The showcase featured 23 business plans generated by undergraduate and graduate students in Assistant Professor Linda Niehm’s entrepreneurship in human sciences class (AESHM 474/574). The poster displays packing LeBaron Hall represented semester-long efforts that had the students developing concepts for original businesses or enhancing existing ones.
Students were required to research and detail their business’s market, financing, target demographic, location, competition, and more. Their ideas ranged from a shop that transforms outdated garments into chic outfits to an eco-friendly interior design store.
“It’s a unique opportunity that goes above and beyond just a regular class project,” Niehm said. “We try to give them the opportunity to apply the skills and concepts they learn in class, because they may go out and start their own business. Along the way, they’re also learning entrepreneurial skills: innovation, resource leveraging [and] risk-taking."
AESHM faculty were joined by members of the ISU Pappajohn Center for Entrepreneurship and Ames proprietors in judging the students’ presentations on a variety of criteria, including feasibility, marketability, delivery and visual appeal.
"It was my first showcase, and I have to tell you how impressed I am with everybody,” said Bob Bosselman, AESHM department chair. “I can’t imagine I would have ever been able to do anything like this in college.”
Steve Carter, director of the ISU Pappajohn Center for Entrepreneurship, agreed. “We’ve done this for four years now. By far, this was uniformly the best that I’ve seen from a group of students,” he said. “I was really impressed with the sincere effort, the thoroughness with which all the plans and presentations were put together.”
The Best of Show (New Business Start-Up Idea) award went to Imaginary Parties, the brainchild of Andrea Lansing, Jayleen Sperfslage and Kristina Gage. Their business would serve as a site where parents take their young children for birthdays and other celebrations.
"A lot of people go to Chuck E. Cheese, but that’s loud and it’s chaotic,” Lansing said. “[Ours] is a little more high-scale. The biggest thing is [that] parents want to spend time with their kids on their birthday – they don’t want to be cooking and running around. It basically takes all the stress off the parents.”
Niehm praised her class for designing plans that can be transferred from white paper to the business world, noting that at least half of her students are considering it. “I’ve talked one-on-one with the students and have a strong sense that [many] will do this at some point,” she said.
Niehm understands why entrepreneurship is so attractive to students. “We look at job change and how various industries are downsizing, condensing, changing. Not everybody’s cut out for the big, corporate setting,” she said. “Or … you tire of that and want to chart your own destiny – there’s an opportunity that you recognize in the marketplace that spurs your interest in wanting to do it.”

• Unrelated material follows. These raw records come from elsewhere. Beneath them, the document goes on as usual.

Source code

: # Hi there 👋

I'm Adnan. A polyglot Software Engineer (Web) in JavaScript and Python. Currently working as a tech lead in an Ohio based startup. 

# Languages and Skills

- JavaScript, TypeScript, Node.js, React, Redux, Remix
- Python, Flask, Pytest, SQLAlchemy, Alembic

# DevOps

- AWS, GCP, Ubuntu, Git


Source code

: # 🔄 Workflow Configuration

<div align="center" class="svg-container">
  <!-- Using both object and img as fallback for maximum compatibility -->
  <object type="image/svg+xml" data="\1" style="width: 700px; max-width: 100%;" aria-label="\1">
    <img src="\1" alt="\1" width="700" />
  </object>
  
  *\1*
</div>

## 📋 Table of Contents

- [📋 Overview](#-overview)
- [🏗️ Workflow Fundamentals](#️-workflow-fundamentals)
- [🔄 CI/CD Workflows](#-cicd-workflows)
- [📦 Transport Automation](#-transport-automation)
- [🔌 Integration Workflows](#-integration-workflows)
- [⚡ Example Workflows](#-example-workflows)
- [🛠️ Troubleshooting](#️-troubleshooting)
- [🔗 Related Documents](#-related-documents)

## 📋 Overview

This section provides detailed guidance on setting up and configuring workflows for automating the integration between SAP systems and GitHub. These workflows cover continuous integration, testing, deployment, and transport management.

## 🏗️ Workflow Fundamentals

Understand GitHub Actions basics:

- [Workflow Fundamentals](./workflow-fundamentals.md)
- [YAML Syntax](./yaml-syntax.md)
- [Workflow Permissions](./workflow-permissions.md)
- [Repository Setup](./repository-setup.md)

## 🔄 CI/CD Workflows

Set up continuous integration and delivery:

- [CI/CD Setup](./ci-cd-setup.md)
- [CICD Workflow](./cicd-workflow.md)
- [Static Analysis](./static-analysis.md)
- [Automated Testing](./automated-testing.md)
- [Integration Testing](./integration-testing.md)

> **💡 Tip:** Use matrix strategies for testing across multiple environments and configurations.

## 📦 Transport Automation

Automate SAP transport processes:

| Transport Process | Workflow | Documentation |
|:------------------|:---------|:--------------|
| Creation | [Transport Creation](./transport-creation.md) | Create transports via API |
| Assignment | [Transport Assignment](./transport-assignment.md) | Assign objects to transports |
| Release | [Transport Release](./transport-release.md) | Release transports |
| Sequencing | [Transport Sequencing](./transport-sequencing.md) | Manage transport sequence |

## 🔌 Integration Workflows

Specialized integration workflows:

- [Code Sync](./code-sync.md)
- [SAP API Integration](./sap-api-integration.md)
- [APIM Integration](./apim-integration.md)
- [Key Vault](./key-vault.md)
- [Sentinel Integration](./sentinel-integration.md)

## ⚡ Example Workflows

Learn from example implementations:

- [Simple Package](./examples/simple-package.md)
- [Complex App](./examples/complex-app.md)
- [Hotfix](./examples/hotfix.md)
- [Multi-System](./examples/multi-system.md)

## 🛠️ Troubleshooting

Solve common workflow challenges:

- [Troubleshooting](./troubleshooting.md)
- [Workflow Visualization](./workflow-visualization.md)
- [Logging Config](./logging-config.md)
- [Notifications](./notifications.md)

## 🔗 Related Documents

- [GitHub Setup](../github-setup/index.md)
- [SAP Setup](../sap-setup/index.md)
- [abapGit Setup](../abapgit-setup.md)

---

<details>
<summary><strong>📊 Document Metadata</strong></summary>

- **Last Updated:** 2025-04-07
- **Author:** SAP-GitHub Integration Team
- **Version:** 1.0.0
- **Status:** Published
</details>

Regardless of the ultimate outcome, Niehm hopes that the experience prepares her students for whatever path they choose. “They can use what they learned and applied in this project in a lot of different job and life contexts,” she said. “If you have this skill-set, that gives you more options. I think that’s one of the great things about it – whether they do it tomorrow, or 10 years from now, or 30 years from now.”
For Niehm, watching the projects come together is an inspirational process. “To see what they created – it’s pretty amazing,” she said. “It restores your faith in the fact that the human mind … can be so creative, and look at things so differently. Where some people see nothing, other people see opportunity.”